Risk-Adjusted Performance

3 of 100

 
Weak
 
Strong
Insignificant
Compared to the overall equity markets, risk-adjusted returns on investments in Alaska Power Telephone are ranked lower than 3 (%) of all global equities and portfolios over the last 90 days. Despite quite persistent basic indicators, Alaska Power is not utilizing all of its potentials. The current stock price mess, may contribute to short-term losses for the institutional investors.
San Miguel 

Risk-Adjusted Performance

4 of 100

 
Weak
 
Strong
Insignificant
Compared to the overall equity markets, risk-adjusted returns on investments in San Miguel are ranked lower than 4 (%) of all global equities and portfolios over the last 90 days. Despite nearly fragile fundamental drivers, San Miguel reported solid returns over the last few months and may actually be approaching a breakup point.
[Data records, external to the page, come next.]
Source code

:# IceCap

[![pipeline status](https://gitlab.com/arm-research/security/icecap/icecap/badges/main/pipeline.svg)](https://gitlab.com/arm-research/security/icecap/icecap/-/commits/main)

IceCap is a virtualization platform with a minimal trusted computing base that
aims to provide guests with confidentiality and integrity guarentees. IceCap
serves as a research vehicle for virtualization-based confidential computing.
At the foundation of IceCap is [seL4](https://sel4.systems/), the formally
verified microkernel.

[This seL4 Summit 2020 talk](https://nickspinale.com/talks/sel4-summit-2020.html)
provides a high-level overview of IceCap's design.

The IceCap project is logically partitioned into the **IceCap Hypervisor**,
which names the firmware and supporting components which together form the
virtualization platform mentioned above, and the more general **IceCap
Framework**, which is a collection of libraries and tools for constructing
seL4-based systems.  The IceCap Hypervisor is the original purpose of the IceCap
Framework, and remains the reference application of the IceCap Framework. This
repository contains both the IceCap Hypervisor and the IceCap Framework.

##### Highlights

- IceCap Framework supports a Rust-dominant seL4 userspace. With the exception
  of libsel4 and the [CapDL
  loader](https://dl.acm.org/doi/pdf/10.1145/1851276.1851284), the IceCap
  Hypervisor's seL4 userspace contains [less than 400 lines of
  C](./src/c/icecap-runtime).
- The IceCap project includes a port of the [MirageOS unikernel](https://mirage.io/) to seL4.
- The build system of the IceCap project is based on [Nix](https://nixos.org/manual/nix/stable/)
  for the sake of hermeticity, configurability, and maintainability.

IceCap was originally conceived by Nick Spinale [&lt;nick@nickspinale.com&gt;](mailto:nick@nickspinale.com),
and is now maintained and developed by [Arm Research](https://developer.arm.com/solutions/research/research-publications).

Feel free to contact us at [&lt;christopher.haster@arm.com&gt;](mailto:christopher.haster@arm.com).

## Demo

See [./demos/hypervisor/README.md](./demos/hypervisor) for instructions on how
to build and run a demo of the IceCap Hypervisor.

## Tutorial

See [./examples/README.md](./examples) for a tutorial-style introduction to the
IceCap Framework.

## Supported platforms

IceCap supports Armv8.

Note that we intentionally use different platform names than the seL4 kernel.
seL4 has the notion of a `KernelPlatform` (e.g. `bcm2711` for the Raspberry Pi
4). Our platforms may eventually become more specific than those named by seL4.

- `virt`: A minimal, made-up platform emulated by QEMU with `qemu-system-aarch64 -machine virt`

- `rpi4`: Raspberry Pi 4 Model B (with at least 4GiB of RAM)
Alaska Power and San Miguel Volatility Contrast

   Predicted Return Density   
       Returns  

Pair Trading with Alaska Power and San Miguel

The main advantage of trading using opposite Alaska Power and San Miguel positions is that it hedges away some unsystematic risk. Because of two separate transactions, even if Alaska Power position performs unexpectedly, San Miguel can make up some of the losses. Pair trading also minimizes risk from directional movements in the market. For example, if an entire industry or sector drops because of unexpected headlines, the short position in San Miguel will offset losses from the drop in San Miguel's long position.
The idea behind Alaska Power Telephone and San Miguel pairs trading is to make the combined position market-neutral, meaning the overall market's direction will not affect its win or loss (or potential downside or upside). This can be achieved by designing a pairs trade with two highly correlated stocks or equities that operate in a similar space or sector, making it possible to obtain profits through simple and relatively low-risk investment.
Check out your portfolio center.
Note that this page's information should be used as a complementary analysis to find the right mix of equity instruments to add to your existing portfolios or create a brand new portfolio. You can also try the Correlation Analysis module to reduce portfolio risk simply by holding instruments which are not perfectly correlated.